Jack caught up with me. Without a word, he held out his hand. I stopped and stared at it.

I wasn’t longing for anything, I’d told Stellan, and it was true, in a way. But maybe that was exactly what I was missing. Letting myself ache for something, even if I wasn’t guaranteed a happy ending. It wasn’t like I’d never wanted things, but I’d always tried to hold it back. I’d always forced myself to remember what a bad idea it was.

But I couldn’t keep doing that. I did care. I did want. I wanted to save Mr. Emerson. I wanted to hear my mom’s voice. I wanted Jack to say we again. To be part of a “we” at all. To meet my father, my family, even though I knew I shouldn’t want that. Just like I shouldn’t be noticing the flush on Jack’s cheeks, and shouldn’t be remembering how much safer I felt on that ledge when his arms were around me. All the wanting was rushing over me in a wave.

I grabbed my locket and twisted it. The little picture inside of me and my mom, just us, alone always. We were fine. It was fine. I punctuated the word with a yank on the necklace—and felt a snap.

The necklace came off in my hand, the delicate clasp twisted and broken.

I stared at the pretty gold filigree. It had been around my neck almost my whole life. I felt so light all of a sudden. I stuffed the necklace into my bag and took Jack’s hand.

Toska. Wanting something you might not even understand. How was it that other languages could express things so much better than ours? And how had Stellan, of all people, seen that about me when I didn’t even know it about myself?

Jack walked next to me, his hand wrapped solidly around mine, until my breathing calmed. Pretty soon we were out of the quiet residential area and onto a bigger road with dried gum splotches all over the sidewalk and storefront after barred storefront. A rat scurried across the road in the orange glow of a streetlamp. I cleared my throat and wiped my eyes with my free hand. I hadn’t even realized they were wet. “I wonder how the Order found us. They didn’t get close enough to plant a tracker.”

“I was wondering the same thing,” he said. “Maybe our phones somehow? I thought they’d have to know our numbers, but there’s lots of tech out there.”

“That’s not good.
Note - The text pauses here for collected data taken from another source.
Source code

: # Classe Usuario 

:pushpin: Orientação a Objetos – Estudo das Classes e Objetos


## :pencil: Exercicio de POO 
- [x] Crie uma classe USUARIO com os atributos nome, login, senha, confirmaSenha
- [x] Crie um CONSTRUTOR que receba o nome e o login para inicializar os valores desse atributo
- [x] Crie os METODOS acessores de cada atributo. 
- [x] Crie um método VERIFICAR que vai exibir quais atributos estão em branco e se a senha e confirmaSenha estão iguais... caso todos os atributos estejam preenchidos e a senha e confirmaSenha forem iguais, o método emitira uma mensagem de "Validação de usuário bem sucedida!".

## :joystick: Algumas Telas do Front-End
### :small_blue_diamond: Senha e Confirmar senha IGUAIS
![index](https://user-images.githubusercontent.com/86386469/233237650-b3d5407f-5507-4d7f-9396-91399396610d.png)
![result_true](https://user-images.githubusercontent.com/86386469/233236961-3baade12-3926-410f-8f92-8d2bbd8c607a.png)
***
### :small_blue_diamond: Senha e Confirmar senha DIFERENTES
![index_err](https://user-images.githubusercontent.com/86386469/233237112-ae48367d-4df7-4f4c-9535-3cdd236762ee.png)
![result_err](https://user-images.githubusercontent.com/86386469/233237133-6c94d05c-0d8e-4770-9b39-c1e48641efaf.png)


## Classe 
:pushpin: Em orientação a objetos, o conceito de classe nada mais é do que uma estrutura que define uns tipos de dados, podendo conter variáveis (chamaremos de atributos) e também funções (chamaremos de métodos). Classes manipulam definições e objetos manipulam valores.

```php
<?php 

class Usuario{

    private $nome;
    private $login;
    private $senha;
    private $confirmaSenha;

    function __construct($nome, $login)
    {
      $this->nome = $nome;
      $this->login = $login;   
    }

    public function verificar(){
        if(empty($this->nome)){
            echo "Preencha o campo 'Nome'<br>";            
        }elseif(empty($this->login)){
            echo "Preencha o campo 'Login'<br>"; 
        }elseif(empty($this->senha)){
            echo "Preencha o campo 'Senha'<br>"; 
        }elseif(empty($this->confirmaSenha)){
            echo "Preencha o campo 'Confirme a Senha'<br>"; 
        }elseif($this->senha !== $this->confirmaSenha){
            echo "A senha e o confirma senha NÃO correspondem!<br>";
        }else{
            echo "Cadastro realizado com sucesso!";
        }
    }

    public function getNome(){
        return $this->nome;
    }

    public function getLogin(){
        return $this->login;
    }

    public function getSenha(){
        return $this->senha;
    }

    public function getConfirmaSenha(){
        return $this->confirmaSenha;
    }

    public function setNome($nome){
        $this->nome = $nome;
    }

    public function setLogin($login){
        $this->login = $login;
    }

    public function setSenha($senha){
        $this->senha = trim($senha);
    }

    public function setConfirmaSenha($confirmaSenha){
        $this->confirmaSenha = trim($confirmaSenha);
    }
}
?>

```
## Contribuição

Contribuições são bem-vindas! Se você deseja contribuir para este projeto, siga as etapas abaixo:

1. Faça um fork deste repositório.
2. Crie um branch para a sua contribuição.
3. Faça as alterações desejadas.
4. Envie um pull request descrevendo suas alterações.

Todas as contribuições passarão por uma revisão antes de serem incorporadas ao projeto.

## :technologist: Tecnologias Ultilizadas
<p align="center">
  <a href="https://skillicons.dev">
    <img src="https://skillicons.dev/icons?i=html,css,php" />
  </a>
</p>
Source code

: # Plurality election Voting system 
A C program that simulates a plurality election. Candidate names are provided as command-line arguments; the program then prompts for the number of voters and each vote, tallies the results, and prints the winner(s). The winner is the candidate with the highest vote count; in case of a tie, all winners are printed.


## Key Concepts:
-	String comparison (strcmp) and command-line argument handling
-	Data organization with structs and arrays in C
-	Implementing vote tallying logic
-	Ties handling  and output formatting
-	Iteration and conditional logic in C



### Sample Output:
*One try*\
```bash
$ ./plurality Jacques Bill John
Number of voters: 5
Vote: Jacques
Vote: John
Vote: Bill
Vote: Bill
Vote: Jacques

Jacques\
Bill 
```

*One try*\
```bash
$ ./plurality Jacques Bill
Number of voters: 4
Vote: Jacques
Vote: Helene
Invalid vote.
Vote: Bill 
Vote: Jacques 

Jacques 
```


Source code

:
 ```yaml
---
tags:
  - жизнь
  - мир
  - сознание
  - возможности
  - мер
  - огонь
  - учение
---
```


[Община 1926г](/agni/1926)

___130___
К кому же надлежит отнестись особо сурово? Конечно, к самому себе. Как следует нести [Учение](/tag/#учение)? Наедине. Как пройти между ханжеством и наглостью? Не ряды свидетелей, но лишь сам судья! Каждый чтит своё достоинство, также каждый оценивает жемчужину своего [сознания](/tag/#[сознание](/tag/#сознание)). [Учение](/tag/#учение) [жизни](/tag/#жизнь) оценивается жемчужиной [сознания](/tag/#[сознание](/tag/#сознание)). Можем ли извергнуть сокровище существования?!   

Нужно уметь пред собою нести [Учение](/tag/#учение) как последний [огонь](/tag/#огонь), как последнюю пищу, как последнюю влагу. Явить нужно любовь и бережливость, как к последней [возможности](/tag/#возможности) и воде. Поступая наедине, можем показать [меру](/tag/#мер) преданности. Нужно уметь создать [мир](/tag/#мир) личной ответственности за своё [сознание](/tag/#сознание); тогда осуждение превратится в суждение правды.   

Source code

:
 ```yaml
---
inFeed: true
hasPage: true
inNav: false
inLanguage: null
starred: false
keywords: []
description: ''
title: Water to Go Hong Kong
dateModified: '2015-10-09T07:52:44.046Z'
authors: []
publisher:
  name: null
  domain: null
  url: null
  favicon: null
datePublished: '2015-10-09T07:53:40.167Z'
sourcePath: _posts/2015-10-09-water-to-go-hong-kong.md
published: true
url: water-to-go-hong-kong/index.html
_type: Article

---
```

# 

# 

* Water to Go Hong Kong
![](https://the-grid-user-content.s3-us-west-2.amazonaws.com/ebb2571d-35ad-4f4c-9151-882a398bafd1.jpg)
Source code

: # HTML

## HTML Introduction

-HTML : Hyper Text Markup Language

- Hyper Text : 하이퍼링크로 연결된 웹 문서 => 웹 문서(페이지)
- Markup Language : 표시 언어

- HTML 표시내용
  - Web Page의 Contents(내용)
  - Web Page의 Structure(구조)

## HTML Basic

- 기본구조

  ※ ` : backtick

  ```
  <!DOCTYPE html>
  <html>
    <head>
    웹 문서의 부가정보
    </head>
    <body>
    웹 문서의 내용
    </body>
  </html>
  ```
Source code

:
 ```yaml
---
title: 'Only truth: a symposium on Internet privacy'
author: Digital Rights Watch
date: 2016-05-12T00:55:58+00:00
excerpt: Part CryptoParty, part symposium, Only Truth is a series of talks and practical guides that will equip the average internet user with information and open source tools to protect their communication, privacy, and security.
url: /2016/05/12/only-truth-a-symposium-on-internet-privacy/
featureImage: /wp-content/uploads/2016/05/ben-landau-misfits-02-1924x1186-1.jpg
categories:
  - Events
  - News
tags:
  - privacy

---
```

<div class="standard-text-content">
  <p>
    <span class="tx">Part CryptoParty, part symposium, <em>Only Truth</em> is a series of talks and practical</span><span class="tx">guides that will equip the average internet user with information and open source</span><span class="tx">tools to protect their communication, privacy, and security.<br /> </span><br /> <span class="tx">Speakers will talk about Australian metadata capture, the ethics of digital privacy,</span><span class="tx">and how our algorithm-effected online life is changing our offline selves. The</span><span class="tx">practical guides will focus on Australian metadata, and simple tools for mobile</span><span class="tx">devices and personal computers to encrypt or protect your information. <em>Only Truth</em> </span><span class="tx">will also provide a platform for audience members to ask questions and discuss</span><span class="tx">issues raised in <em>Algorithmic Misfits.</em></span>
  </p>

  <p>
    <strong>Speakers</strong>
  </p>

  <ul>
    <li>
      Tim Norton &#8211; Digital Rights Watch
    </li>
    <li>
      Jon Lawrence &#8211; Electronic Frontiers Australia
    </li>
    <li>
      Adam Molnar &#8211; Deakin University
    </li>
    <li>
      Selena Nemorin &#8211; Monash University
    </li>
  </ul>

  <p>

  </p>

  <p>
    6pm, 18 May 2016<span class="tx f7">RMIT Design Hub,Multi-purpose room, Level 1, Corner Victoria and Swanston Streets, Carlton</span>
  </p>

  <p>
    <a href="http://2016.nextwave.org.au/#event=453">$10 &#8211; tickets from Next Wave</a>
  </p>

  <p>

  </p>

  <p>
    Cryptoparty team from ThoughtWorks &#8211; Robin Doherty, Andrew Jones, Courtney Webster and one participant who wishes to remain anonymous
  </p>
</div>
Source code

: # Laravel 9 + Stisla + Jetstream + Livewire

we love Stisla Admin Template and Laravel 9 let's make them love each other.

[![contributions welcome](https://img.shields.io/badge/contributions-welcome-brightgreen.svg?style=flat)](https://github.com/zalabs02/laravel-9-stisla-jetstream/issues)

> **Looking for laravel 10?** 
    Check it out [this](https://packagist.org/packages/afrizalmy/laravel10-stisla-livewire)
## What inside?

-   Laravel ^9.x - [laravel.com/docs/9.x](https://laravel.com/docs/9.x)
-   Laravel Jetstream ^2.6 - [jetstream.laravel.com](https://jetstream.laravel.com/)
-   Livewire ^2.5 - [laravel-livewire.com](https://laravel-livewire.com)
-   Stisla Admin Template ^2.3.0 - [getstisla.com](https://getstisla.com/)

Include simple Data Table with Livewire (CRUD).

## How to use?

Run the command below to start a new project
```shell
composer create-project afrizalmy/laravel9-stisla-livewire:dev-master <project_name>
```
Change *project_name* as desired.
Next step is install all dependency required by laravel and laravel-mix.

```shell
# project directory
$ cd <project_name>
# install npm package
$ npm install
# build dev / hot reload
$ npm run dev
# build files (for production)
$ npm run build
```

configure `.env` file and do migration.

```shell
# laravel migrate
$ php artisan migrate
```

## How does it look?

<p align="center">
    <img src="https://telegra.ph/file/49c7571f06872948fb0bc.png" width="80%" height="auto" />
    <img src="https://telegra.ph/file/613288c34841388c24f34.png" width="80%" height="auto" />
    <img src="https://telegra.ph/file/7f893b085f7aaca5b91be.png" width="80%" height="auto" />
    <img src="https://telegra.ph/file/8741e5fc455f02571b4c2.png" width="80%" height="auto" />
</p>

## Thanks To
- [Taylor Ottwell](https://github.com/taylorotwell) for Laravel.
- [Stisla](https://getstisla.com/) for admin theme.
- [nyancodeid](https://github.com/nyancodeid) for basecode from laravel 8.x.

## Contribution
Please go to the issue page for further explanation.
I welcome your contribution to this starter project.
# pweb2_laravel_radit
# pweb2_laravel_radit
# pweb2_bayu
Does that mean we should get rid of them?” Now our linked hands swinging between us felt awkward. I used the excuse of getting my phone out of my bag to extract mine.

Jack pulled his phone out of his pocket, too. “Probably, since they could be tracking us right now.”

I shot a paranoid glance over my shoulder, but there was nothing but the occasional car speeding by, taking advantage of the sparse early morning traffic. We stopped at a tall office building with a fountain running along its front wall.